Memory Swizzling with Morton Ordering

Memory Swizzling with Morton Ordering#

Overview#

This chapter demonstrates a practical application of tensor descriptors for implementing memory swizzling patterns, specifically Morton ordering (Z-order curve) within tiles. Memory swizzling is used to optimize GPU memory access patterns and reduce bank conflicts. Morton ordering provides a space-filling curve that maintains spatial locality while enabling efficient parallel access.

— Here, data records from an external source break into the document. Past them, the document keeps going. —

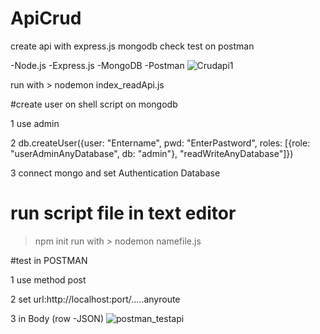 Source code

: # ApiCrud
create api with express.js mongodb  check test on postman 

-Node.js
-Express.js
-MongoDB
-Postman
![Crudapi1](https://user-images.githubusercontent.com/97218117/173028976-7bc48258-7f2f-45df-b82e-29dde8044537.png)

run with > nodemon index_readApi.js

#create user on shell script on mongodb

1 use admin

2 db.createUser({user: "Entername", pwd: "EnterPastword", roles: [{role: "userAdminAnyDatabase", db: "admin"}, "readWriteAnyDatabase"]})

3 connect mongo and set Authentication Database

# run script file in text editor

> npm init
run with > nodemon namefile.js

#test in POSTMAN

1 use method post

2 set url:http://localhost:port/.....anyroute

3 in Body (row -JSON)
![postman_testapi](https://user-images.githubusercontent.com/97218117/172418585-8a896c0d-88c7-46aa-9a0a-96aa55432eeb.png)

See Space-Filling Curves - Optimal Memory Traversal for more information about parallel access.

Morton ordering is widely used in:

GPU Texture Memory: Optimizing cache efficiency for 2D texture access
Matrix Operations: Reducing memory bank conflicts in shared memory
Image Processing: Improving locality for block-based algorithms
Scientific Computing: Enhancing data access patterns for stencil operations

Understanding Morton Ordering#

Morton ordering interleaves the bits of 2D coordinates to create a 1D ordering that preserves spatial locality. For a 2D coordinate (y, x), we split each coordinate into its binary bits and interleave them:

y = y₁y₀ (2 bits)
x = x₁x₀ (2 bits)
Morton index = y₁x₁y₀x₀ (4 bits)

This creates a Z-shaped traversal pattern within each tile:

// Morton encoding for 2D coordinates
template<index_t NumBits = 2>
__host__ __device__ index_t morton_encode_2d(index_t y, index_t x) {
    index_t result = 0;
    for (index_t i = 0; i < NumBits; ++i) {
        index_t bit_y = (y >> i) & 1;
        index_t bit_x = (x >> i) & 1;
        result |= (bit_y << (2*i + 1)) | (bit_x << (2*i));
    }
    return result;
}

// Morton decoding back to 2D coordinates
template<index_t NumBits = 2>
__host__ __device__ void morton_decode_2d(
    index_t morton_idx,
    index_t& y,
    index_t& x)
{
    y = 0;
    x = 0;
    for (index_t i = 0; i < NumBits; ++i) {
        y |= ((morton_idx >> (2*i + 1)) & 1) << i;
        x |= ((morton_idx >> (2*i)) & 1) << i;
    }
}

Morton Pattern Analysis#

The Morton index layout in a 4×4 tile follows this pattern:

Morton Index Layout:
1  4  5
3  6  7
9 12 13
11 14 15

Bit pattern breakdown:

(0,0) = (00, 00) →  0 = 0000
(0,1) = (00, 01) →  1 = 0001
(0,2) = (00, 10) →  4 = 0100
(0,3) = (00, 11) →  5 = 0101
(1,0) = (01, 00) →  2 = 0010
(1,1) = (01, 01) →  3 = 0011
(1,2) = (01, 10) →  6 = 0110
(1,3) = (01, 11) →  7 = 0111

Stage 1: Tiling with UnmergeTransform#

First, we split our texture into tiles using tensor descriptors (see Tensor Descriptors - Complete Tensor Specifications and Individual Transform Operations). This creates a hierarchical structure: (Y_blk, y_in, X_blk, x_in).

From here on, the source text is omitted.